UNITED STATES DISTRICT COURT EASTERN DISTRICT OF LOUISIANA
Mar 30, 2020
CIVIL ACTION NO: 18-11385 SECTION: T(5) (E.D. La. Mar. 30, 2020)

Opinion

CIVIL ACTION NO: 18-11385 SECTION: T(5)

03-30-2020

CRESCENT CITY SURGICAL CENTRE v. CIGNA HEALTH AND LIFE INSURANCE COMPANY; CIGNA HEALTHCARE MANAGEMENT INC.; CIGNA NATIONAL HEALTH INSURANCE COMPANY


ORDER

Before the Court are a Motion to Dismiss Plaintiff's Complaint Pursuant to FRCP 12(b)(6) and, alternately, a Motion for More Definite Statement Pursuant to FRCP 12(e) filed by Cigna Health and Life Insurance Company, Cigna Healthcare Management Inc., and Cigna National Health Insurance Company (collectively "Defendant"). Crescent City Surgical Centre ("Plaintiff") has filed an opposition. With leave of court, Defendant has filed a reply. For the following reasons, the Motions are GRANTED IN PART and DENIED IN PART.

R. Doc. 21.

R. Doc. 24.

R. Doc. 32.

FACTUAL AND PROCEDURAL BACKGROUND

This lawsuit arises from a dispute between an insurance company and a hospital. Defendant is a health insurer that administers or insures employee health and welfare benefit plans. Plaintiff is a hospital that provides surgical care in the New Orleans area. Plaintiff has provided medical care to patients covered under Defendant's plans. However, Plaintiff is not within the network of Defendant providers ("out-of-network provider"). Being an out-of-network provider, Plaintiff does not have an agreement with Defendant specifying which of Plaintiff's services are covered under a plan and the rates that Defendant will pay to reimburse Plaintiff. Instead, Plaintiff bills Defendant and Defendant reviews the clams to determine which of Plaintiff's services are covered and the reimbursement rate. On its website, Defendant publishes information relating to monetary payments for certain medical services. Defendant also provides out-of-network providers, such as Plaintiff, a number to call to verify whether one of Defendant's plans covers a participant and, sometimes, to obtain pre-authorization for services. Notably, the Employee Retirement Income Security Act of 1974 ("ERISA") governs most of Defendant's plans.

R. Doc. 21-1, p.2.

R. Doc. 1-1, p.5; R. Doc. 21-1, p.3; R. Doc. 24, p.3.

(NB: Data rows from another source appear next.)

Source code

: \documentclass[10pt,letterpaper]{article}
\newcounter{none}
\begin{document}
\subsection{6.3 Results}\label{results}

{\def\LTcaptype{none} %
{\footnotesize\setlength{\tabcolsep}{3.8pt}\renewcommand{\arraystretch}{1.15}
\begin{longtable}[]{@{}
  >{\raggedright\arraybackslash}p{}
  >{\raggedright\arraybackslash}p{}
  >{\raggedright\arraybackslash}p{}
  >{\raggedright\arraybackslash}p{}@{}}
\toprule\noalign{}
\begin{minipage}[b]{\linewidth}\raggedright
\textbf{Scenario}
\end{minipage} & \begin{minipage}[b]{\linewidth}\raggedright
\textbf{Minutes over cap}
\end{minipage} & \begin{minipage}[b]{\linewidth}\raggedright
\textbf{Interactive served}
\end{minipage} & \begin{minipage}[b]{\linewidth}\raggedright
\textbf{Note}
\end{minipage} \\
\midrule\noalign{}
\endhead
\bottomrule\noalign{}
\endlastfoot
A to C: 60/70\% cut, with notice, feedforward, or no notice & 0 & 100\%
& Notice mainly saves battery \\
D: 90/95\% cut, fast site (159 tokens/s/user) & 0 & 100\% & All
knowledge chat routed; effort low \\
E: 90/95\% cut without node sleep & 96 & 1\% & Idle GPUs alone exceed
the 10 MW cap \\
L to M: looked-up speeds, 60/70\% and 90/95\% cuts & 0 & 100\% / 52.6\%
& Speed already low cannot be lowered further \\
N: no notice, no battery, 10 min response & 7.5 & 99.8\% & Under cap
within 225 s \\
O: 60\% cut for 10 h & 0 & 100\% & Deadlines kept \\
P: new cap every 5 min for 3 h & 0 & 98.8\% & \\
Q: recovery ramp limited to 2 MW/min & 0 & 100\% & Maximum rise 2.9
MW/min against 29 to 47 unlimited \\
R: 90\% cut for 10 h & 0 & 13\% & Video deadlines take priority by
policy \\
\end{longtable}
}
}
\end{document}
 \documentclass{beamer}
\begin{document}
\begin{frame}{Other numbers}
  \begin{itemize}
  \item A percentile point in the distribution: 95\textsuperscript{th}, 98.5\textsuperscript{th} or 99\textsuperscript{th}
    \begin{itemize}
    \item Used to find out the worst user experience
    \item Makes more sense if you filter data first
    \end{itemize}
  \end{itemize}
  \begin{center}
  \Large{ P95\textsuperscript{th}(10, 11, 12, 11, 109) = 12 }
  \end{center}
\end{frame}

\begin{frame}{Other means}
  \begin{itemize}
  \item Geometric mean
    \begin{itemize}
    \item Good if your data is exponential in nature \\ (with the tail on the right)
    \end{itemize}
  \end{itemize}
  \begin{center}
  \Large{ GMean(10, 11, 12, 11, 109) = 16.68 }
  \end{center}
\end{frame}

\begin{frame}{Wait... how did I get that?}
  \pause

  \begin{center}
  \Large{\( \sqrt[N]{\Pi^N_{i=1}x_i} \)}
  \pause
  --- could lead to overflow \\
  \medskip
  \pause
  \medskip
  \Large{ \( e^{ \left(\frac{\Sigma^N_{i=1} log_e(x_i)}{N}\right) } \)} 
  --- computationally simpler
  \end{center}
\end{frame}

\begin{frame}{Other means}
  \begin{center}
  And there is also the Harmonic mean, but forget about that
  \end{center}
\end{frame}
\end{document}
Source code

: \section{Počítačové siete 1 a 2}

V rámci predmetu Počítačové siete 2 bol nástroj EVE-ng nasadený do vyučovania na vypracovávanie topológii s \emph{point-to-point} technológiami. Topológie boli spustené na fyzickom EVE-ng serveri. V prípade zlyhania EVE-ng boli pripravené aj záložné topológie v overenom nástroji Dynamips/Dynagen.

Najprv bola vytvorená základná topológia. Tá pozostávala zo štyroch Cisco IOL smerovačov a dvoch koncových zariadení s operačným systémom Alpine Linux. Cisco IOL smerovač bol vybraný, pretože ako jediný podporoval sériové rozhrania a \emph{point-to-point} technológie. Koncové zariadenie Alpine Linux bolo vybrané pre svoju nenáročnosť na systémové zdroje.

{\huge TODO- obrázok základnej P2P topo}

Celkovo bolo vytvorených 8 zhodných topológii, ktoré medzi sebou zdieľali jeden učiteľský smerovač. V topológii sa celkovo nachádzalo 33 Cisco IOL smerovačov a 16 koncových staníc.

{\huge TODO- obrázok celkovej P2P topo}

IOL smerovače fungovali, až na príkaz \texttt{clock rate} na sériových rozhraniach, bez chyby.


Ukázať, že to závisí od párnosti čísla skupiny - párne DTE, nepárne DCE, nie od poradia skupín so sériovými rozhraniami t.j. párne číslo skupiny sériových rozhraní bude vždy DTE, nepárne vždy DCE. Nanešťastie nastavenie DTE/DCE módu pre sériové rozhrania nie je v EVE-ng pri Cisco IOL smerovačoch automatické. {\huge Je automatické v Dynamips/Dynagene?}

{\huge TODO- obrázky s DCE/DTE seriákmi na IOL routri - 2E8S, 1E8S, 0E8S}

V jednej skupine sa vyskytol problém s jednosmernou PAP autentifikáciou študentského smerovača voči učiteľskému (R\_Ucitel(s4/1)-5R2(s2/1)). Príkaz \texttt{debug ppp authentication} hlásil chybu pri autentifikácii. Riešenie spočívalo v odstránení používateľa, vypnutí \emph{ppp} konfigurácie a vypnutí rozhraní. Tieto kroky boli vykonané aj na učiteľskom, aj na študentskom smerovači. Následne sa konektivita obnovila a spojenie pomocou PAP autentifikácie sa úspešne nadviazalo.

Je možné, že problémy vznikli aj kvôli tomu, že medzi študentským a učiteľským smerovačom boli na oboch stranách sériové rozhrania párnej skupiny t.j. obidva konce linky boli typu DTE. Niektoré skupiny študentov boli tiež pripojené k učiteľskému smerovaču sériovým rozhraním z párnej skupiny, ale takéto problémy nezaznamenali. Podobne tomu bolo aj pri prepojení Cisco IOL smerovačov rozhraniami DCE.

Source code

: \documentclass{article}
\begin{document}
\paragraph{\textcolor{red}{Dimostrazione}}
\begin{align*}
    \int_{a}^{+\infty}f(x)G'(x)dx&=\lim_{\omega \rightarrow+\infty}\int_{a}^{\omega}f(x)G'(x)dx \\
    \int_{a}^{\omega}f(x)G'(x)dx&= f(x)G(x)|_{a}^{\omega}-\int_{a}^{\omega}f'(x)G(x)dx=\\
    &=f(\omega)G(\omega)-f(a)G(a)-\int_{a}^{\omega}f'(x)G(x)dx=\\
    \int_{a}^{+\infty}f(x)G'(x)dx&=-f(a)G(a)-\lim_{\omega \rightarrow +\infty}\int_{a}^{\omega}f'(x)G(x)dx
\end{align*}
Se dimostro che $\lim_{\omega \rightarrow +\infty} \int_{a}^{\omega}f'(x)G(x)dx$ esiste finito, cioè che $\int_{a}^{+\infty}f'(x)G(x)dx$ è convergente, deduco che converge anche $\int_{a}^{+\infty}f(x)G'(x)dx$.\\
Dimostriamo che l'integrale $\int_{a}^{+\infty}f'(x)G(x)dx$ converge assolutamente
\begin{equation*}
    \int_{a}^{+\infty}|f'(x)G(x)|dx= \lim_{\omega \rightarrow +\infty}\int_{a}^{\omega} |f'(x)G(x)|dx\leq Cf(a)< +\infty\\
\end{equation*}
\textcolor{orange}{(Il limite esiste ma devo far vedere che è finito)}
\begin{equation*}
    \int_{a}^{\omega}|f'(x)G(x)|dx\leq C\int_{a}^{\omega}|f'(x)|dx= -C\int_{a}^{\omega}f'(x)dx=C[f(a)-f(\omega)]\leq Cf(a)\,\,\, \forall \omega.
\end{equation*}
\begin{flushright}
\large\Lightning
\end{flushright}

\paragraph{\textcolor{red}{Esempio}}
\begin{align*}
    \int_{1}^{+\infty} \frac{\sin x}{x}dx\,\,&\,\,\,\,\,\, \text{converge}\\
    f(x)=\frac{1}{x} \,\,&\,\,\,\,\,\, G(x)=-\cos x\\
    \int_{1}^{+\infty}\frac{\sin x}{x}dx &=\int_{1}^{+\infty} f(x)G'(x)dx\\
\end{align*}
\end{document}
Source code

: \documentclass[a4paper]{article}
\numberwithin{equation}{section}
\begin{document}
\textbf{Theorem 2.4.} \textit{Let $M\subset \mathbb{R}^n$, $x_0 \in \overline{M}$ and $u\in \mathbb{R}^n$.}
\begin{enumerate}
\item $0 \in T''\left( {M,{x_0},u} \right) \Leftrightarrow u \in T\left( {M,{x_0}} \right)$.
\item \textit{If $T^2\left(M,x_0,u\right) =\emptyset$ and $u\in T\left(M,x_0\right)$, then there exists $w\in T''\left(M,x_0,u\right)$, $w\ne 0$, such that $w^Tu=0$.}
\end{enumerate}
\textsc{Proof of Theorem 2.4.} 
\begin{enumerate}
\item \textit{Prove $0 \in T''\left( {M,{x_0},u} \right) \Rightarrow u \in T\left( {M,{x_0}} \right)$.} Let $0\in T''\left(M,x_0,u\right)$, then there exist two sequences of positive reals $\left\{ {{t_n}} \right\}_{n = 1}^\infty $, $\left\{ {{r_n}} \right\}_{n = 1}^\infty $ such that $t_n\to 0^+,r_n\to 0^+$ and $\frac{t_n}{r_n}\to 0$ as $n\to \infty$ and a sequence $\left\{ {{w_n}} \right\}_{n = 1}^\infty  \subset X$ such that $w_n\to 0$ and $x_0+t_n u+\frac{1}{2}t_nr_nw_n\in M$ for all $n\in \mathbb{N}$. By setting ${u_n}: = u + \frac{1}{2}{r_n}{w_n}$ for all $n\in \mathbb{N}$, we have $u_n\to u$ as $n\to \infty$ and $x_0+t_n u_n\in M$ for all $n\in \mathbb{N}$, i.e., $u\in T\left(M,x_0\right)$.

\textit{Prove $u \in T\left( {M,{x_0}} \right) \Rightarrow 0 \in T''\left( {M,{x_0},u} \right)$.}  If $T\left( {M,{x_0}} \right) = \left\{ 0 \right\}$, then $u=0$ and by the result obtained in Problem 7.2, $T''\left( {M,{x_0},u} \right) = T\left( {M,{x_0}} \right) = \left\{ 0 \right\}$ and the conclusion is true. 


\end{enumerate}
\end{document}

R. Doc. 1-1, p.5; Doc. 21-1, p.3; R. Doc. 24, p.1.

R. Doc. 1-1, p.5; R. Doc. 21-1, p.3; R. Doc. 24, p.3.

R. Doc. 21-1, p.2.

Id.

R. Doc. 21-1, p.8.

R. Doc. 21-1, p.2.

R. Doc. 21-1, p.3.

From 2011 through 2017, Defendant paid Plaintiff for claims for care provided to individuals covered under health benefit plans insured or administered by Defendant. In 2018, Defendant determined that Plaintiff's practices rendered it ineligible to receive benefits under Defendant's plans. Subsequently, Defendant ceased paying Plaintiff's claims. Plaintiff contends that Defendant failed, and continuously fails, to compensate Plaintiff reasonably for the medical care it provided, which Defendant allegedly agreed to pay.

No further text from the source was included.